Excerpts from a dataset

════════════════

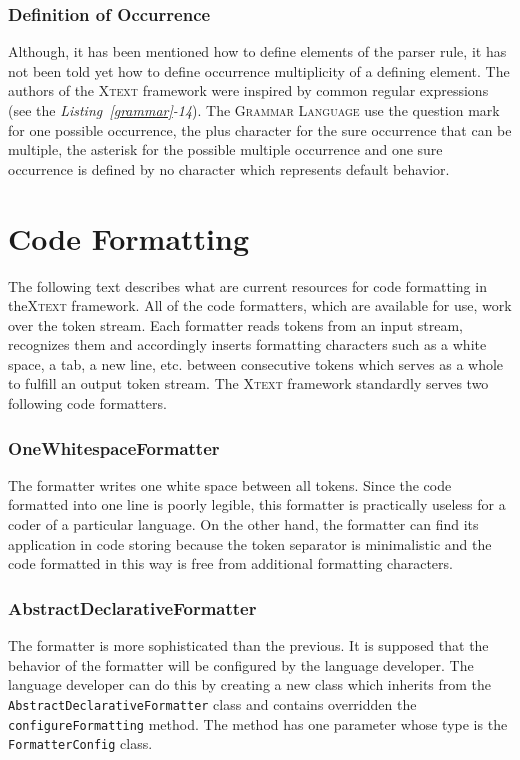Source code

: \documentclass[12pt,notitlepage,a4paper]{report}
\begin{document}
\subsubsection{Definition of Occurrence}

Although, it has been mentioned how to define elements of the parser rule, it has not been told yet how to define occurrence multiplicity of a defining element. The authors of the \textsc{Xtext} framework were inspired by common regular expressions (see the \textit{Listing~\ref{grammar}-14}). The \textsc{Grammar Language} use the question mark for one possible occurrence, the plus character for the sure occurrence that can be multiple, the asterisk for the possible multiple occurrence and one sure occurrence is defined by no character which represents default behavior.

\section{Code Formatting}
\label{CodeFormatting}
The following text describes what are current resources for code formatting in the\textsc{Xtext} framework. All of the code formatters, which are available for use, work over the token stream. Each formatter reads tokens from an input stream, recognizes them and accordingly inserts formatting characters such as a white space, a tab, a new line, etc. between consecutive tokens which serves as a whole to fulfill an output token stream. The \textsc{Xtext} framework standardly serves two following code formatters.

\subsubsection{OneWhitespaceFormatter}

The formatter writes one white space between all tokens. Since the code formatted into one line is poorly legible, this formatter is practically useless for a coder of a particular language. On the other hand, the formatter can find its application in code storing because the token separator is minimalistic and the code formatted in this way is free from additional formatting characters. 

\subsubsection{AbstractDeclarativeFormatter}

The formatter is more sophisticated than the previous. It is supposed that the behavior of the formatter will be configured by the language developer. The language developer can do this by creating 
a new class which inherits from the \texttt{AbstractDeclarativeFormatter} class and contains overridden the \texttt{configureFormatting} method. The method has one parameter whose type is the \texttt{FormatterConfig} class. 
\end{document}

════════════════

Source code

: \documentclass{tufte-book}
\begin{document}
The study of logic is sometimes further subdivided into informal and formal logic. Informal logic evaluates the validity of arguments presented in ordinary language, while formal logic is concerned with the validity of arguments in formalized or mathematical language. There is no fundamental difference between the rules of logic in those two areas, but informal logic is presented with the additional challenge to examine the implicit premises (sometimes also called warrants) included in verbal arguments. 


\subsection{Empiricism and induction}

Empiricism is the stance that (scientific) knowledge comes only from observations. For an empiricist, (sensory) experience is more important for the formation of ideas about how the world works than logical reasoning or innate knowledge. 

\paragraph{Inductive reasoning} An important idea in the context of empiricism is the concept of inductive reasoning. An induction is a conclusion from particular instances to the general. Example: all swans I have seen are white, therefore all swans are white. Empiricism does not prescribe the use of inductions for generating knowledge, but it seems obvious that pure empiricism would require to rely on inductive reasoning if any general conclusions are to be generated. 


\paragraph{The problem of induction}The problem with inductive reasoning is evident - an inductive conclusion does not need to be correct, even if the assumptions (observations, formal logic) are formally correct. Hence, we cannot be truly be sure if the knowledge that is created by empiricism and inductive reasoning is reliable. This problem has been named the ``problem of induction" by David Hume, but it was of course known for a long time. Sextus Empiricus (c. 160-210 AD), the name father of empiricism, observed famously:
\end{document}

════════════════

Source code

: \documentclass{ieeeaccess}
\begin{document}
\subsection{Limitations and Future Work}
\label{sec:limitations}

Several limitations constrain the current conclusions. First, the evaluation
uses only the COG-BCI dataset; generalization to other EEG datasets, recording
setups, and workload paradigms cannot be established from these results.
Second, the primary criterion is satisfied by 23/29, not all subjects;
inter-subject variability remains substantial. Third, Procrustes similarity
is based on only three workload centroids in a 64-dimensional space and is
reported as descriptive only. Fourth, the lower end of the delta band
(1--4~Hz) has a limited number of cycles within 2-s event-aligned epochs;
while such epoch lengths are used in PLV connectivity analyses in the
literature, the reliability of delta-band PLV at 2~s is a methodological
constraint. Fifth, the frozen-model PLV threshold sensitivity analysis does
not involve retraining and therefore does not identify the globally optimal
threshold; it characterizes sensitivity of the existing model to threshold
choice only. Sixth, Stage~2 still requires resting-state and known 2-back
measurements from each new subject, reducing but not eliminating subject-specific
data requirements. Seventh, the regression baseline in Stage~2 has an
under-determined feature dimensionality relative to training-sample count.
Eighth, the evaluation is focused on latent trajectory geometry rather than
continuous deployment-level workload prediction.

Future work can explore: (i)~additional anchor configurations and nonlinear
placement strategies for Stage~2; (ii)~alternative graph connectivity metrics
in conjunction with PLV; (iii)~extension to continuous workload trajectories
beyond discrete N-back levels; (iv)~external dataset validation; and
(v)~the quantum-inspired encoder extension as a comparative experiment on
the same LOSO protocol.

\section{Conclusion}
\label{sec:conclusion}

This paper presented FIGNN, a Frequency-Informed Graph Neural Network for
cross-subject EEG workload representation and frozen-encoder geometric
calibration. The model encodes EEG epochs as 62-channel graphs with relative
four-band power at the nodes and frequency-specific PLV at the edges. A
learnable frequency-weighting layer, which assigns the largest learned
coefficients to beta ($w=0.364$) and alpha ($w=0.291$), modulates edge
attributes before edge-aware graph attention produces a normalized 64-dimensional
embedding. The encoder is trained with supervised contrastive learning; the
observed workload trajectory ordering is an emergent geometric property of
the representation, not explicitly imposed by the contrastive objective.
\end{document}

════════════════

§ YOUR ASSIGNMENT:
Return word for word the lines above from the line with "beyond discrete N-back" to the line with "observed workload trajectory", including both and leaving out all others.

§ TASK RESPONSE:
beyond discrete N-back levels; (iv)~external dataset validation; and
(v)~the quantum-inspired encoder extension as a comparative experiment on
the same LOSO protocol.

\section{Conclusion}
\label{sec:conclusion}

This paper presented FIGNN, a Frequency-Informed Graph Neural Network for
cross-subject EEG workload representation and frozen-encoder geometric
calibration. The model encodes EEG epochs as 62-channel graphs with relative
four-band power at the nodes and frequency-specific PLV at the edges. A
learnable frequency-weighting layer, which assigns the largest learned
coefficients to beta ($w=0.364$) and alpha ($w=0.291$), modulates edge
attributes before edge-aware graph attention produces a normalized 64-dimensional
embedding. The encoder is trained with supervised contrastive learning; the
observed workload trajectory ordering is an emergent geometric property of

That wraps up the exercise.